WORK REQUIRED: How many lines in the records below contain the string "Please"? Answer with the number alone.

RECORDS SUPPLIED:
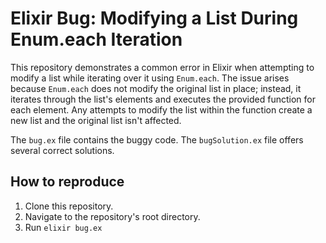 # Elixir Bug: Modifying a List During Enum.each Iteration

This repository demonstrates a common error in Elixir when attempting to modify a list while iterating over it using `Enum.each`. The issue arises because `Enum.each` does not modify the original list in place; instead, it iterates through the list's elements and executes the provided function for each element. Any attempts to modify the list within the function create a new list and the original list isn't affected.

The `bug.ex` file contains the buggy code.  The `bugSolution.ex` file offers several correct solutions.

## How to reproduce

1. Clone this repository.
2. Navigate to the repository's root directory.
3. Run `elixir bug.ex`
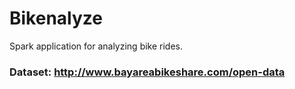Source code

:# Bikenalyze
Spark application for analyzing bike rides.

### Dataset: http://www.bayareabikeshare.com/open-data
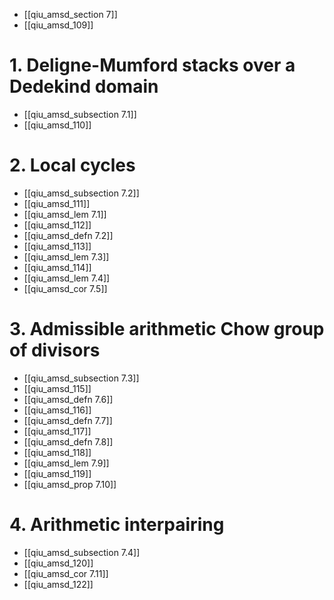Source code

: - [[qiu_amsd_section 7]]
- [[qiu_amsd_109]]
# 1. Deligne-Mumford stacks over a Dedekind domain
- [[qiu_amsd_subsection 7.1]]
- [[qiu_amsd_110]]


# 2. Local cycles
- [[qiu_amsd_subsection 7.2]]
- [[qiu_amsd_111]]
- [[qiu_amsd_lem 7.1]]
- [[qiu_amsd_112]]
- [[qiu_amsd_defn 7.2]]
- [[qiu_amsd_113]]
- [[qiu_amsd_lem 7.3]]
- [[qiu_amsd_114]]
- [[qiu_amsd_lem 7.4]]
- [[qiu_amsd_cor 7.5]]


# 3. Admissible arithmetic Chow group of divisors
- [[qiu_amsd_subsection 7.3]]
- [[qiu_amsd_115]]
- [[qiu_amsd_defn 7.6]]
- [[qiu_amsd_116]]
- [[qiu_amsd_defn 7.7]]
- [[qiu_amsd_117]]
- [[qiu_amsd_defn 7.8]]
- [[qiu_amsd_118]]
- [[qiu_amsd_lem 7.9]]
- [[qiu_amsd_119]]
- [[qiu_amsd_prop 7.10]]


# 4. Arithmetic  interpairing
- [[qiu_amsd_subsection 7.4]]
- [[qiu_amsd_120]]
- [[qiu_amsd_cor 7.11]]
- [[qiu_amsd_122]]


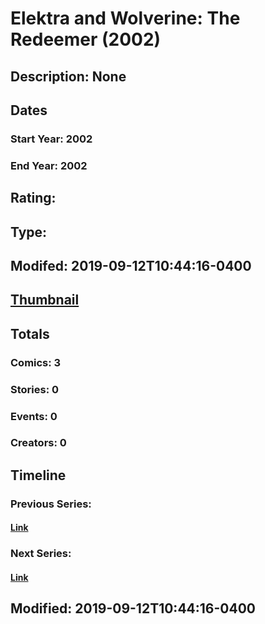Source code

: # Elektra and Wolverine: The Redeemer (2002)
## Description: None
## Dates
### Start Year: 2002
### End Year: 2002
## Rating: 
## Type: 
## Modifed: 2019-09-12T10:44:16-0400
## [Thumbnail](http://i.annihil.us/u/prod/marvel/i/mg/b/40/image_not_available.jpg)
## Totals
### Comics: 3
### Stories: 0
### Events: 0
### Creators: 0
## Timeline
### Previous Series: 
#### [Link]()
### Next Series: 
#### [Link]()
## Modified: 2019-09-12T10:44:16-0400
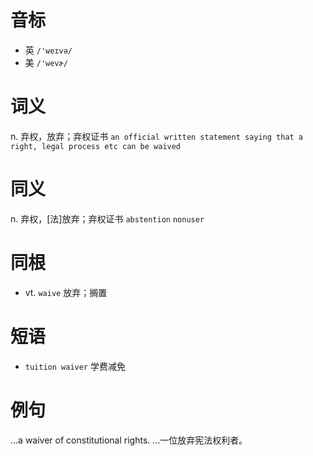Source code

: # 音标

- 英 `/'weɪvə/`
- 美 `/'wevɚ/`

# 词义

n. 弃权，放弃；弃权证书
`an official written statement saying that a right, legal process etc can be waived`

# 同义

n. 弃权，[法]放弃；弃权证书
`abstention` `nonuser`

# 同根

- vt. `waive` 放弃；搁置

# 短语

- `tuition waiver` 学费减免

# 例句

...a waiver of constitutional rights.
…一位放弃宪法权利者。


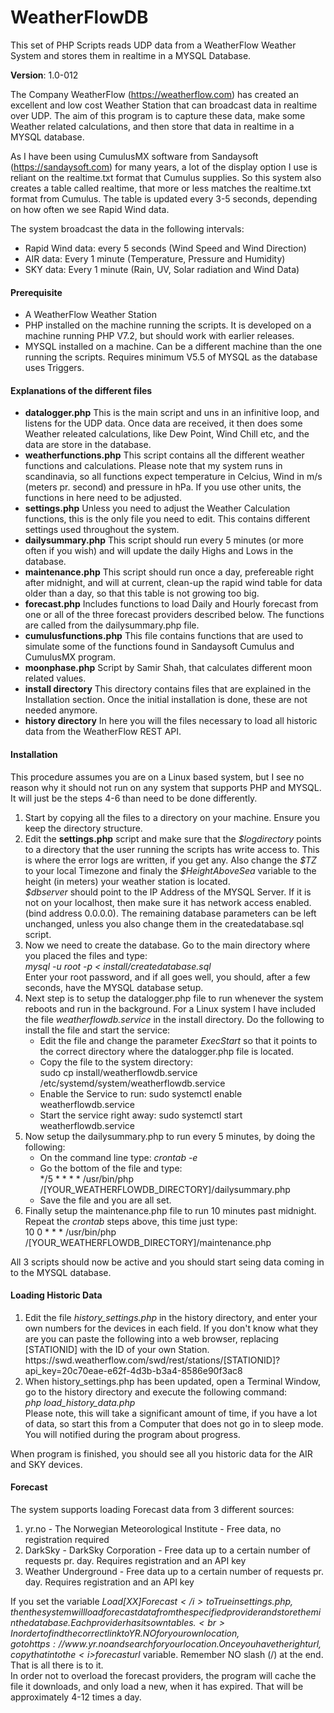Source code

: # WeatherFlowDB
This set of PHP Scripts reads UDP data from a WeatherFlow Weather System and stores them in realtime in a MYSQL Database.

<strong>Version</strong>: 1.0-012

The Company WeatherFlow (https://weatherflow.com) has created an excellent and low cost Weather Station that can broadcast data in realtime over UDP. The aim of this program is to capture these data, make some Weather related calculations, and then store that data in realtime in a MYSQL database.

As I have been using CumulusMX software from Sandaysoft (https://sandaysoft.com) for many years, a lot of the display option I use is reliant on the realtime.txt format that Cumulus supplies. So this system also creates a table called realtime, that more or less matches the realtime.txt format from Cumulus. The table is updated every 3-5 seconds, depending on how often we see Rapid Wind data.

The system broadcast the data in the following intervals:
- Rapid Wind data: every 5 seconds (Wind Speed and Wind Direction)
- AIR data: Every 1 minute (Temperature, Pressure and Humidity)
- SKY data: Every 1 minute (Rain, UV, Solar radiation and Wind Data)

<h4>Prerequisite</h4>
<ul>
  <li>A WeatherFlow Weather Station</li>
  <li>PHP installed on the machine running the scripts. It is developed on a machine running PHP V7.2, but should work with earlier releases.</li>
  <li>MYSQL installed on a machine. Can be a different machine than the one running the scripts. Requires minimum V5.5 of MYSQL as the database uses Triggers.</li>
</ul>

<h4>Explanations of the different files</h4>
<ul>
  <li><strong>datalogger.php</strong> This is the main script and uns in an infinitive loop, and listens for the UDP data. Once data are received, it then does some Weather releated calculations, like Dew Point, Wind Chill etc, and the data are store in the database.</li>
  <li><strong>weatherfunctions.php</strong> This script contains all the different weather functions and calculations. Please note that my system runs in scandinavia, so all functions expect temperature in Celcius, Wind in m/s (meters pr. second) and pressure in hPa. If you use other units, the functions in here need to be adjusted.</li>
  <li><strong>settings.php</strong> Unless you need to adjust the Weather Calculation functions, this is the only file you need to edit. This contains different settings used throughout the system.</li>
  <li><strong>dailysummary.php</strong> This script should run every 5 minutes (or more often if you wish) and will update the daily Highs and Lows in the database.</li>
  <li><strong>maintenance.php</strong> This script should run once a day, prefereable right after midnight, and will at current, clean-up the rapid wind table for data older than a day, so that this table is not growing too big.</li>
  <li><strong>forecast.php</strong> Includes functions to load Daily and Hourly forecast from one or all of the three forecast providers described below. The functions are called from the dailysummary.php file.</li>
  <li><strong>cumulusfunctions.php</strong> This file contains functions that are used to simulate some of the functions found in Sandaysoft Cumulus and CumulusMX program.</li>
  <li><strong>moonphase.php</strong> Script by Samir Shah, that calculates different moon related values.</li>
  <li><strong>install directory</strong> This directory contains files that are explained in the Installation section. Once the initial installation is done, these are not needed anymore.</li>
  <li><strong>history directory</strong> In here you will the files necessary to load all historic data from the WeatherFlow REST API.</li>
</ul>

<h4>Installation</h4>
This procedure assumes you are on a Linux based system, but I see no reason why it should not run on any system that supports PHP and MYSQL. It will just be the steps 4-6 than need to be done differently.
<ol type="1">
  <li>Start by copying all the files to a directory on your machine. Ensure you keep the directory structure.</li>
  <li>Edit the <strong>settings.php</strong> script and make sure that the <i>$logdirectory</i> points to a directory that the user running the scripts has write access to. This is where the error logs are written, if you get any. Also change the <i>$TZ</i> to your local Timezone and finaly the <i>$HeightAboveSea</i> variable to the height (in meters) your weather station is located.<br><i>$dbserver</i> should point to the IP Address of the MYSQL Server. If it is not on your localhost, then make sure it has network access enabled. (bind address 0.0.0.0). The remaining database parameters can be left unchanged, unless you also change them in the createdatabase.sql script.</li>
  <li>Now we need to create the database. Go to the main directory where you placed the files and type:<br>
  <i>mysql -u root -p < install/createdatabase.sql</i><br>
    Enter your root password, and if all goes well, you should, after a few seconds, have the MYSQL database setup.</li>
  <li>Next step is to setup the datalogger.php file to run whenever the system reboots and run in the background. For a Linux system I have included the file <i>weatherflowdb.service</i> in the install directory. Do the following to install the file and start the service:<br><ul>
    <li>Edit the file and change the parameter <i>ExecStart</i> so that it points to the correct directory where the datalogger.php file is located.</li>
    <li>Copy the file to the system directory: <br>sudo cp install/weatherflowdb.service /etc/systemd/system/weatherflowdb.service</li>
    <li>Enable the Service to run: sudo systemctl enable weatherflowdb.service</li>
    <li>Start the service right away: sudo systemctl start weatherflowdb.service</li></ul></li>
  <li>Now setup the dailysummary.php to run every 5 minutes, by doing the following:<br>
    <ul><li>On the command line type: <i>crontab -e</i></li>
      <li>Go the bottom of the file and type:<br>*/5 * * * * /usr/bin/php /[YOUR_WEATHERFLOWDB_DIRECTORY]/dailysummary.php</li>
      <li>Save the file and you are all set.</li></ul></li>
  <li>Finally setup the maintenance.php file to run 10 minutes past midnight. Repeat the <i>crontab</i> steps above, this time just type:<br>10 0 * * * /usr/bin/php /[YOUR_WEATHERFLOWDB_DIRECTORY]/maintenance.php</li>
</ol>
All 3 scripts should now be active and you should start seing data coming in to the MYSQL database.

<h4>Loading Historic Data</h4>
<ol type="1">
  <li>Edit the file <i>history_settings.php</i> in the history directory, and enter your own numbers for the devices in each field. If you don't know what they are you can paste the following into a web browser, replacing [STATIONID] with the ID of your own Station.<br>
  https://swd.weatherflow.com/swd/rest/stations/[STATIONID]?api_key=20c70eae-e62f-4d3b-b3a4-8586e90f3ac8</li>
  <li>When history_settings.php has been updated, open a Terminal Window, go to the history directory and execute the following command:<br>
  <i>php load_history_data.php</i><br>
  Please note, this will take a significant amount of time, if you have a lot of data, so start this from a Computer that does not go in to sleep mode. You will notified during the program about progress.
</ol>
When program is finished, you should see all you historic data for the AIR and SKY devices.

<h4>Forecast</h4>
The system supports loading Forecast data from 3 different sources:
<ol type="1">
  <li>yr.no - The Norwegian Meteorological Institute - Free data, no registration required</li>
  <li>DarkSky - DarkSky Corporation - Free data up to a certain number of requests pr. day. Requires registration and an API key</li>
  <li>Weather Underground - Free data up to a certain number of requests pr. day. Requires registration and an API key</li>
 </ol>
  
If you set the variable <i>$Load[XX]Forecast</i> to True in settings.php, then the system will load forecast data from the specified provider and store them in the database. Each provider has its own tables.<br>
In order to find the correct link to YR.NO for your own location, go to https://www.yr.no and search for your location. Once you have the right url, copy that in to the <i>$forecasturl</i> variable. Remember NO slash (/) at the end. That is all there is to it.<br>
In order not to overload the forecast providers, the program will cache the file it downloads, and only load a new, when it has expired. That will be approximately 4-12 times a day.
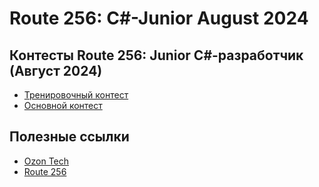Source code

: # Route 256: C#-Junior August 2024
## Контесты Route 256: Junior C#-разработчик (Август 2024)
* [Тренировочный контест](route-256-c-sharp-junior-august-2024/Тренировочный%20контест/README.md)
* [Основной контест](route-256-c-sharp-junior-august-2024/Основной%20контест/README.md)

## Полезные ссылки
* [Ozon Tech](https://ozon.tech)
* [Route 256](https://route256.ozon.ru)
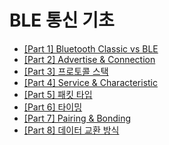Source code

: # BLE 통신 기초

- [[Part 1] Bluetooth Classic vs BLE](https://apple-sushi-c42.notion.site/Part-1-Bluetooth-Classic-vs-BLE-15ecef5d64dd80de9c91cb7779e27246?pvs=74)
- [[Part 2] Advertise & Connection](https://apple-sushi-c42.notion.site/Part-2-Advertise-vs-Connection-160cef5d64dd804ca86adfd5baa9e9d7?pvs=74)
- [[Part 3] 프로토콜 스택](https://apple-sushi-c42.notion.site/Part-3-161cef5d64dd8060821ecd1ab6616617)
- [[Part 4] Service & Characteristic](https://apple-sushi-c42.notion.site/Part-4-Service-Characteristic-162cef5d64dd801682dafac3cb58f11d)
- [[Part 5] 패킷 타입](https://apple-sushi-c42.notion.site/Part-5-163cef5d64dd80bb9d45f0bbd4e2d93d?pvs=74)
- [[Part 6] 타이밍](https://apple-sushi-c42.notion.site/Part-6-164cef5d64dd80808f17cb18b5943218)
- [[Part 7] Pairing & Bonding](https://apple-sushi-c42.notion.site/Part-7-Pairing-Bonding-164cef5d64dd80448490f5474cb78bd3?pvs=74)
- [[Part 8] 데이터 교환 방식](https://apple-sushi-c42.notion.site/Part-8-165cef5d64dd80d597b1f128eb78da48)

EXERCISE OUTPUT: 2